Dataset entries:
......
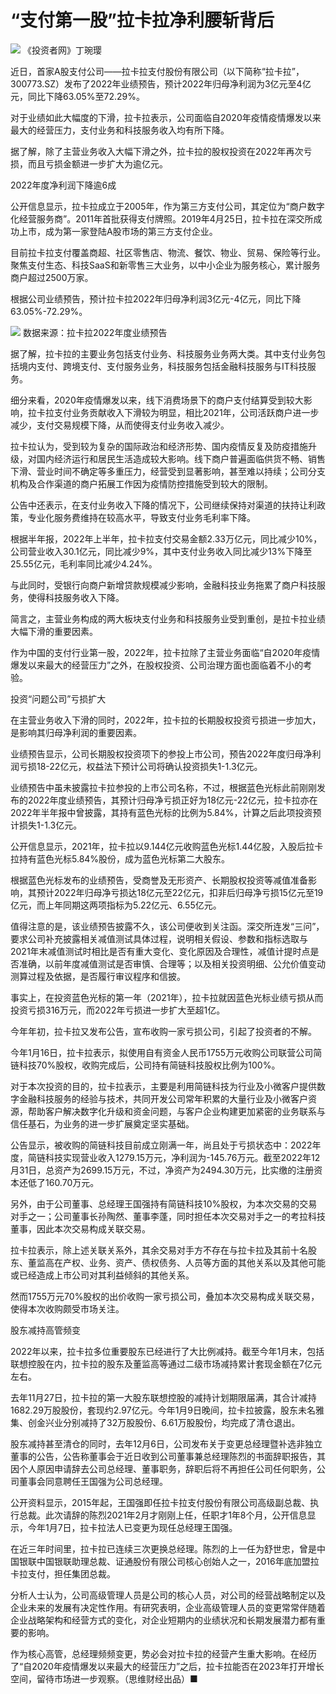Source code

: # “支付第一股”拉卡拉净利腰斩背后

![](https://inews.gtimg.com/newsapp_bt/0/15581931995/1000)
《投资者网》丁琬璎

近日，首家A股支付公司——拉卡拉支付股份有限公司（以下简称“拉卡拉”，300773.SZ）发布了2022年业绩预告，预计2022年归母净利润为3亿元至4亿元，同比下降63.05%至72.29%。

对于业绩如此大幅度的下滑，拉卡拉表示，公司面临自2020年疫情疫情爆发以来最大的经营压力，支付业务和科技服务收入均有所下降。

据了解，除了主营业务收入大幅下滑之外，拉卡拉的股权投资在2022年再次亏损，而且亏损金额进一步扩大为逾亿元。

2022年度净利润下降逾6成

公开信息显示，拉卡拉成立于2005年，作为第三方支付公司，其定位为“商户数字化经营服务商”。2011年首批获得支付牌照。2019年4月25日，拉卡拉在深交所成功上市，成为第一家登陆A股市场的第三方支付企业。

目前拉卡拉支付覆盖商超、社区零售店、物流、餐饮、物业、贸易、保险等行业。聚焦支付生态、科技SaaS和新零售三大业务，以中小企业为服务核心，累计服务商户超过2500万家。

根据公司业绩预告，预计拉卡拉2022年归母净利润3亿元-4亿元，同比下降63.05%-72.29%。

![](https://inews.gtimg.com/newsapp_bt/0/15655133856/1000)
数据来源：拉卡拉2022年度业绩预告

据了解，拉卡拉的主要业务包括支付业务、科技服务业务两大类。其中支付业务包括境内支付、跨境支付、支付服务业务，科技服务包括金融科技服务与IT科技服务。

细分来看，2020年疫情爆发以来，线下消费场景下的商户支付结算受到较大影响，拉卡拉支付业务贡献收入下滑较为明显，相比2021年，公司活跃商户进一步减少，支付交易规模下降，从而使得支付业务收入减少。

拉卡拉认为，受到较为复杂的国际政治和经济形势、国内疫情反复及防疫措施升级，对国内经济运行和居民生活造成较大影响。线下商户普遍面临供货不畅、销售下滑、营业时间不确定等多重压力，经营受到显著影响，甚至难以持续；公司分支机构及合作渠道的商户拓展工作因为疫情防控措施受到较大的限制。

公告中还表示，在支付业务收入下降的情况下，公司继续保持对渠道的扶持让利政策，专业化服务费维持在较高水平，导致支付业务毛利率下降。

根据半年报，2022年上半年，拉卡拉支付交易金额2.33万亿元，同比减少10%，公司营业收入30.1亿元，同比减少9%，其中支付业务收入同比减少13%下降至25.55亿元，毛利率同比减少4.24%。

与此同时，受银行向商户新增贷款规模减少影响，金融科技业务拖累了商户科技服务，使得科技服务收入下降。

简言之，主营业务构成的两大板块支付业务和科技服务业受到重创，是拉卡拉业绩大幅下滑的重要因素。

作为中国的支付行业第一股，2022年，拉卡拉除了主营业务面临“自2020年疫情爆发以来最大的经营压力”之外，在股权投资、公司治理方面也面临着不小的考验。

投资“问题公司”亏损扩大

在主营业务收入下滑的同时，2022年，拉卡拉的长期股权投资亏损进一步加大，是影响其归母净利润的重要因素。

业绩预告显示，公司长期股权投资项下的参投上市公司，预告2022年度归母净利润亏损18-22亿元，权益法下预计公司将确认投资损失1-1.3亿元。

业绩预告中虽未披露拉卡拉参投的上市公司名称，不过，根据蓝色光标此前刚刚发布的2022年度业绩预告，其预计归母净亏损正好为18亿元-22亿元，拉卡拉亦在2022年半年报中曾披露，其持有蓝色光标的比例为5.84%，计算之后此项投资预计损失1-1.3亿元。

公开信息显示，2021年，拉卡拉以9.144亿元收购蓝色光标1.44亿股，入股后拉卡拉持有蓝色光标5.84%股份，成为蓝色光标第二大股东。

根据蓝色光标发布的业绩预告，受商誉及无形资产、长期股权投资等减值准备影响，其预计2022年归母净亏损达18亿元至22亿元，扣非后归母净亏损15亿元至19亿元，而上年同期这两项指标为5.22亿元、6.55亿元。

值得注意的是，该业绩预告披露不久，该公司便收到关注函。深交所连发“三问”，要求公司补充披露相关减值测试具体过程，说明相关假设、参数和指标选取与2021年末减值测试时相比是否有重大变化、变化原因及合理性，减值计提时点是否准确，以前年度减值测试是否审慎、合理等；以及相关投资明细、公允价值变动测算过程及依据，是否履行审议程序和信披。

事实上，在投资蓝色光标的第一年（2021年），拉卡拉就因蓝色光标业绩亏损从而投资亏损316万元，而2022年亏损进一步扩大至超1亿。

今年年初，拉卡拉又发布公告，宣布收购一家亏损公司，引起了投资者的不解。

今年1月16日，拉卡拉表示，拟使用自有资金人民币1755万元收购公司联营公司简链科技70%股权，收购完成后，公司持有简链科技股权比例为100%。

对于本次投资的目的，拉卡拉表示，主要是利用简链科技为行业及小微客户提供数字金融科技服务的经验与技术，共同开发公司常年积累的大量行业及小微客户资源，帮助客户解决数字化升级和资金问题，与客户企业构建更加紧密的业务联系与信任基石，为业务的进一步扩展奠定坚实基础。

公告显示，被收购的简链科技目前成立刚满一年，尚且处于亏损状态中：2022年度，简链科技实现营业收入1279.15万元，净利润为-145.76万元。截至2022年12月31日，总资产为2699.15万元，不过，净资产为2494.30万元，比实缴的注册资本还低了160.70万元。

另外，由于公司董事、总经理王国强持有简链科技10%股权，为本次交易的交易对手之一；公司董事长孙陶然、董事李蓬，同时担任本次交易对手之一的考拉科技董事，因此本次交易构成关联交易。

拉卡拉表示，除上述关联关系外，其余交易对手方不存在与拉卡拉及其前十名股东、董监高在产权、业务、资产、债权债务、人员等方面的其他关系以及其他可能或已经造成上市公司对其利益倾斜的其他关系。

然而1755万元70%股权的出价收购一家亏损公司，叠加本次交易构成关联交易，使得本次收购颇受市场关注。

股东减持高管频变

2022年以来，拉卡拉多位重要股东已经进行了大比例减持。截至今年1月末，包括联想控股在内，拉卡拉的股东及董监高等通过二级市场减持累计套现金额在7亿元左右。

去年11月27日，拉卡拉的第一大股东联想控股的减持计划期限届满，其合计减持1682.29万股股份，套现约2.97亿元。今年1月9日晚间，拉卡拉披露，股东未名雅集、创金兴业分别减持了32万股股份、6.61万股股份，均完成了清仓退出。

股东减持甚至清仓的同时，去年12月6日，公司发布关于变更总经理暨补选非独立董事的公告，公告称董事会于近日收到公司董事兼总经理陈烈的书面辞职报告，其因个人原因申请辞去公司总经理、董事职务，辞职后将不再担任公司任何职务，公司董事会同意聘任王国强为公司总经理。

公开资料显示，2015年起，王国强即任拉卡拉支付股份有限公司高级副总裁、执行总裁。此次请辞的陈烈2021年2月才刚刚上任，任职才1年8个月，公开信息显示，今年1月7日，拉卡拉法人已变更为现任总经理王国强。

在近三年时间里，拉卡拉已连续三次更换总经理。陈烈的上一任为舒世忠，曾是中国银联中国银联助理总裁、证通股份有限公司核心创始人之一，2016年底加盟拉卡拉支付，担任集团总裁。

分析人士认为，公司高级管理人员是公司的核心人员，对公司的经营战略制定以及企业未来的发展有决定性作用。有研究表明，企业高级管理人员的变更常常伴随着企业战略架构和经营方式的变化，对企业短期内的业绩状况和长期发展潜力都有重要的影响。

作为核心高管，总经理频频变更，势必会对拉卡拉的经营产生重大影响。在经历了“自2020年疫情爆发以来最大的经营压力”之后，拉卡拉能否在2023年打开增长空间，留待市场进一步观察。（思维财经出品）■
......
# [Work to complete]
How many lines in the entries above include the string "gtimg"? Answer with the number only.

# [Output]
2